§ **Records from a dataset**

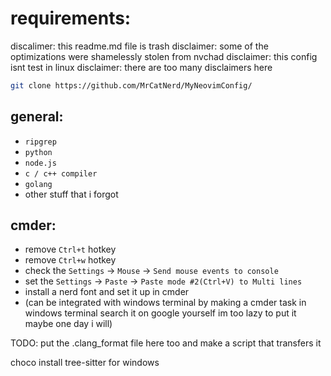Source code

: # requirements:
discalimer: this readme.md file is trash
disclaimer: some of the optimizations were shamelessly stolen from nvchad
disclaimer: this config isnt test in linux
disclaimer: there are too many disclaimers here

```sh
git clone https://github.com/MrCatNerd/MyNeovimConfig/
```

## general:
* `ripgrep`
* `python`
* `node.js`
* `c / c++ compiler`
* `golang`
* other stuff that i forgot


## cmder:
* remove `Ctrl+t` hotkey
* remove `Ctrl+w` hotkey
* check the `Settings` -> `Mouse` -> `Send mouse events to console`
* set the `Settings` -> `Paste` -> `Paste mode #2(Ctrl+V) to Multi lines`
* install a nerd font and set it up in cmder
* (can be integrated with windows terminal by making a cmder task in windows terminal search it on google yourself im too lazy to put it maybe one day i will)

TODO: put the .clang_format file here too and make a script that transfers it

choco install tree-sitter for windows
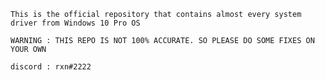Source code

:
 ```This is the official repository that contains almost every system driver from Windows 10 Pro OS```

``WARNING : THIS REPO IS NOT 100% ACCURATE. SO PLEASE DO SOME FIXES ON YOUR OWN``

```discord : rxn#2222```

§ **Directions for this task**
Above are the records. How many of their lines hold "file"? Answer with the number alone.

§ **Response to this exercise**
2